Excellent question, but the answer depends on involved partners, the kind of relation they have, their jobs, family related obligations, hobbies, friends, etc.
In general it's wise to grant each other some private time, with no urge to require justifications, but still accepting these when given. The key is listening to a partner and being able to communicate about oneself. Many variants are possible, also depending on people's tendencies. No need to add confidence should be cultivated in the household.
Very carefully, lol still working on that one...
For me its about loving myself so much I dont need her to love me. She loves herself so much she doesn't need me. But we both dont want to be alone. We both overflow with so much love we need someone else that can match that selfish overflow... I don't know how to explain it but we just focus on the things we do like about each other and try not to be negative about the things we dont like about either other.

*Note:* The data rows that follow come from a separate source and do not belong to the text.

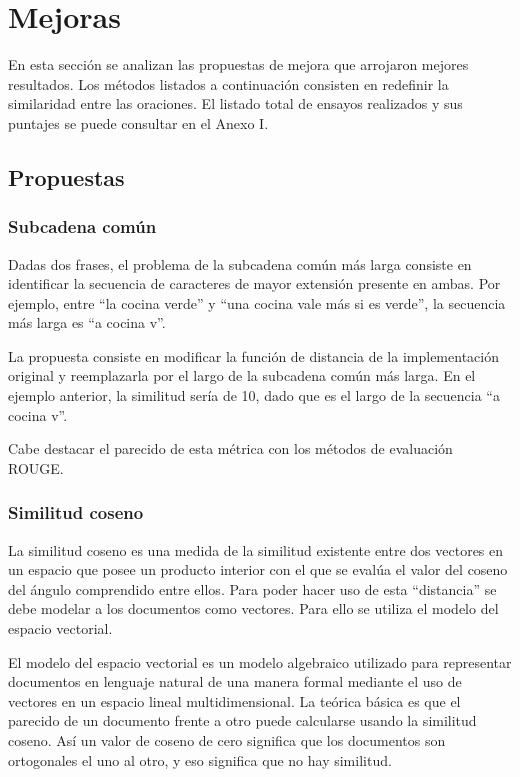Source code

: \documentclass[a4paper]{article}
\begin{document}
\section{Mejoras}
En esta sección se analizan las propuestas de mejora que arrojaron mejores resultados. Los métodos listados a continuación consisten en redefinir la similaridad entre las oraciones. El listado total de ensayos realizados y sus puntajes se puede consultar en el Anexo I.

\subsection{Propuestas}

\subsubsection{Subcadena común}
Dadas dos frases, el problema de la subcadena común más larga consiste en identificar la secuencia de caracteres de mayor extensión presente en ambas. Por ejemplo, entre “la cocina verde” y “una cocina vale más si es verde”, la secuencia más larga es “a cocina v”.

La propuesta consiste en modificar la función de distancia de la implementación original y reemplazarla por el largo de la subcadena común más larga. En el ejemplo anterior, la similitud sería de 10, dado que es el largo de la secuencia “a cocina v”.

Cabe destacar el parecido de esta métrica con los métodos de evaluación ROUGE.


\subsubsection{Similitud coseno}
La similitud coseno es una medida de la similitud existente entre dos vectores en un espacio que posee un producto interior con el que se evalúa el valor del coseno del ángulo comprendido entre ellos. Para poder hacer uso de esta “distancia” se debe modelar a los documentos como vectores. Para ello se utiliza el modelo del espacio vectorial.

El modelo del espacio vectorial es un modelo algebraico utilizado para representar documentos en lenguaje natural de una manera formal mediante el uso de vectores en un espacio lineal multidimensional. La teórica básica es que el parecido de un documento frente a otro puede calcularse usando la similitud coseno. Así un valor de coseno de cero significa que los documentos son ortogonales el uno al otro, y eso significa que no hay similitud.
\end{document}

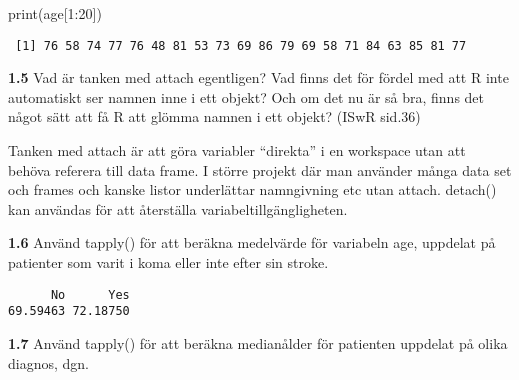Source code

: \documentclass[
  letterpaper,
  DIV=11,
  numbers=noendperiod]{scrartcl}
\newenvironment{Shaded}{\begin{snugshade}}{\end{snugshade}}
\newcommand{\AttributeTok}[1]{\textcolor[rgb]{0.40,0.45,0.13}{#1}}
\newcommand{\ConstantTok}[1]{\textcolor[rgb]{0.56,0.35,0.01}{#1}}
\newcommand{\DecValTok}[1]{\textcolor[rgb]{0.68,0.00,0.00}{#1}}
\newcommand{\FunctionTok}[1]{\textcolor[rgb]{0.28,0.35,0.67}{#1}}
\newcommand{\NormalTok}[1]{\textcolor[rgb]{0.00,0.23,0.31}{#1}}
\newcommand{\SpecialCharTok}[1]{\textcolor[rgb]{0.37,0.37,0.37}{#1}}
\begin{document}
\begin{Shaded}
\begin{Highlighting}[]
\FunctionTok{print}\NormalTok{(age[}\DecValTok{1}\SpecialCharTok{:}\DecValTok{20}\NormalTok{])}
\end{Highlighting}
\end{Shaded}

\begin{verbatim}
 [1] 76 58 74 77 76 48 81 53 73 69 86 79 69 58 71 84 63 85 81 77
\end{verbatim}

\textbf{1.5} Vad är tanken med attach egentligen? Vad finns det för
fördel med att R inte automatiskt ser namnen inne i ett objekt? Och om
det nu är så bra, finns det något sätt att få R att glömma namnen i ett
objekt? (ISwR sid.36)

Tanken med attach är att göra variabler ``direkta'' i en workspace utan
att behöva referera till data frame. I större projekt där man använder
många data set och frames och kanske listor underlättar namngivning etc
utan attach. detach() kan användas för att återställa
variabeltillgängligheten.

\textbf{1.6} Använd tapply() för att beräkna medelvärde för variabeln
age, uppdelat på patienter som varit i koma eller inte efter sin stroke.

\begin{Shaded}
\end{Shaded}

\begin{verbatim}
      No      Yes 
69.59463 72.18750 
\end{verbatim}

\textbf{1.7} Använd tapply() för att beräkna medianålder för patienten
uppdelat på olika diagnos, dgn.

\begin{Shaded}
\end{Shaded}
\end{document}

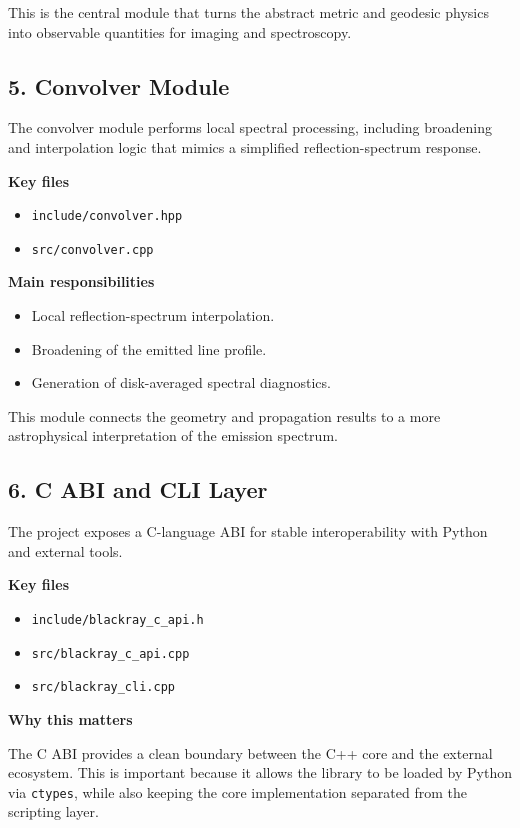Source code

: \documentclass[11pt]{article}
\begin{document}
This is the central module that turns the abstract metric and geodesic physics into observable quantities for imaging and spectroscopy.

\subsection{5. Convolver Module}

The convolver module performs local spectral processing, including broadening and interpolation logic that mimics a simplified reflection-spectrum response.

\textbf{Key files}

\begin{itemize}[leftmargin=1.5em]
    \item \texttt{include/convolver.hpp}
    \item \texttt{src/convolver.cpp}
\end{itemize}

\textbf{Main responsibilities}

\begin{itemize}[leftmargin=1.5em]
    \item Local reflection-spectrum interpolation.
    \item Broadening of the emitted line profile.
    \item Generation of disk-averaged spectral diagnostics.
\end{itemize}

This module connects the geometry and propagation results to a more astrophysical interpretation of the emission spectrum.

\subsection{6. C ABI and CLI Layer}

The project exposes a C-language ABI for stable interoperability with Python and external tools.

\textbf{Key files}

\begin{itemize}[leftmargin=1.5em]
    \item \texttt{include/blackray_c_api.h}
    \item \texttt{src/blackray_c_api.cpp}
    \item \texttt{src/blackray_cli.cpp}
\end{itemize}

\textbf{Why this matters}

The C ABI provides a clean boundary between the C++ core and the external ecosystem. This is important because it allows the library to be loaded by Python via \texttt{ctypes}, while also keeping the core implementation separated from the scripting layer.
\end{document}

Life's better because they are their. I think I find balance in that. I love her for her and I remind myself that everytime she does something i dont like...
Still working on it. 19 years and counting. It gets harder as you both age and become different people than you were when you first were married. For me, having hobbies (independence), is a requirement in order for me to function at my best. But those hobbies require limits. Without limits, you neglect your significant other. Someone recently told me you should spend 90 minutes a week, minimum, with just your SO. Planning, chatting about your week, talking to them about how they are doing internally, etc. I am now working on that 90 minute goal. To put this into the lense of gender... At first glance it appears men find it easier to have independence than women. And will often punish men for their desire for those hobbies and independence. I can't yet, figure out why. I want my spouse to have hobbies and independence. I think it's healthy to have something you enjoy ourside of your spouse. Maybe you can shed some light on this?

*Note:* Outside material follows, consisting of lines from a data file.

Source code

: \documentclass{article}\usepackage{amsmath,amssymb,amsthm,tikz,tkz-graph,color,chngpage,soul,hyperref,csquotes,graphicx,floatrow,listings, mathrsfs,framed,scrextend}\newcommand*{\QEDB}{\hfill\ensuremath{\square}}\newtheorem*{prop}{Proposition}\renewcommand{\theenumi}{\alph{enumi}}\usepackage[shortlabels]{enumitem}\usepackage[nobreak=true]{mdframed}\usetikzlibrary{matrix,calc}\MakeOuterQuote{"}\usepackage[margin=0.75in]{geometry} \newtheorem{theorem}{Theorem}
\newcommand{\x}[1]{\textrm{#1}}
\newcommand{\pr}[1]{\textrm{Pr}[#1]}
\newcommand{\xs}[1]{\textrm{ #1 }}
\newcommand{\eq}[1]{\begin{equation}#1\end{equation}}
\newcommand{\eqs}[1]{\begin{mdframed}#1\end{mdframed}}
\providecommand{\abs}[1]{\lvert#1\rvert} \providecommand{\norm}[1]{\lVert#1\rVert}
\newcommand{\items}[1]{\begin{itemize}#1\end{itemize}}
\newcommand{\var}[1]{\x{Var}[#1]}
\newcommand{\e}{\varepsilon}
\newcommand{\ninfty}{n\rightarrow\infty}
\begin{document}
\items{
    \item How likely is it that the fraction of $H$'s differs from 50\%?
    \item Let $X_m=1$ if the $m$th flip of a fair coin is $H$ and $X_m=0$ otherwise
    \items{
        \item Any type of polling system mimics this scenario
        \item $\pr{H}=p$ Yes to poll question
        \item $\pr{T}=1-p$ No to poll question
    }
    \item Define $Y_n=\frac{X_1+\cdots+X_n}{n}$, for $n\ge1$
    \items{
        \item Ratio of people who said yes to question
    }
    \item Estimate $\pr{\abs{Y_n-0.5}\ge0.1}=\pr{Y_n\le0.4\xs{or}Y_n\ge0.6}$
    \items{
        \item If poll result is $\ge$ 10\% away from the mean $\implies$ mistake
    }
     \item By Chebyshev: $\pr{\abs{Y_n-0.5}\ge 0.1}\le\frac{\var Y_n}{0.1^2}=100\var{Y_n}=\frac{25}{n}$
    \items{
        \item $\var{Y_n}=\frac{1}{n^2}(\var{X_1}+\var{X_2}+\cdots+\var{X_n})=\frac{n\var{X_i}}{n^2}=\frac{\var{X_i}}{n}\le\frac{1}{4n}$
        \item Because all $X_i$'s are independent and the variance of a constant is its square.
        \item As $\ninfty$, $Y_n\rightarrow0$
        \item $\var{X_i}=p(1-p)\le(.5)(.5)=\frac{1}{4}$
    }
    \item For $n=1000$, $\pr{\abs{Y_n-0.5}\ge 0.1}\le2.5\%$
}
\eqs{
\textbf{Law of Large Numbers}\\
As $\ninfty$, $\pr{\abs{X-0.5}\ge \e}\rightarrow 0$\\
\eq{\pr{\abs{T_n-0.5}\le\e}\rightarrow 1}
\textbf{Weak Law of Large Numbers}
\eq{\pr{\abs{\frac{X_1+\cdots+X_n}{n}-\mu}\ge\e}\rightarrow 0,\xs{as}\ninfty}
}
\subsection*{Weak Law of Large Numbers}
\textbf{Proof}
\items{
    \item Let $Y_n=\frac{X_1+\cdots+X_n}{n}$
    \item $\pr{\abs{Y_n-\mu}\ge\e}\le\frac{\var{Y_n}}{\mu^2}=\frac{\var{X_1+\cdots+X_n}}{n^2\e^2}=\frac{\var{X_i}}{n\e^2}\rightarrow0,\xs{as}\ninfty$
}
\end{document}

You have to respect each other's boundaries. When your S. O. says he's going camping with his buddies you can't be peevish or jealous because your not invited. You need to be open and supportive. Wish him a good trip and mean it. Then when he's gone dont call him every 15 minutes. The same also applies to you of course and its not a co. fortable place for guys..
Try to hold onto your independence from the beginning of a relationship as it can be difficult to regain later. Explain to the other person it doesn't mean they mean any less to you because you are still your own person.
It's called interdependence.
It might be easier to Google it than for me to try to explain it. Sorry 😐
We come and go as we please. We are always together at the end of the day. We both have our individual hobbies or activities.
i don't really have this issue. we are only together now, so cherish that. if you have no one then that's good too.
If you are wise at all, you balance it very carefully, since going overboard on either of these things can lead to serious problems.
I'm single, so I'm always "independent"... am I happy? Not really. As if something is missing.
I don't know I'm very independent finding that happy balance would be hard for me
It is easy with mutual understanding
Plan on having one day per week to yourself and the rest of the week spent together.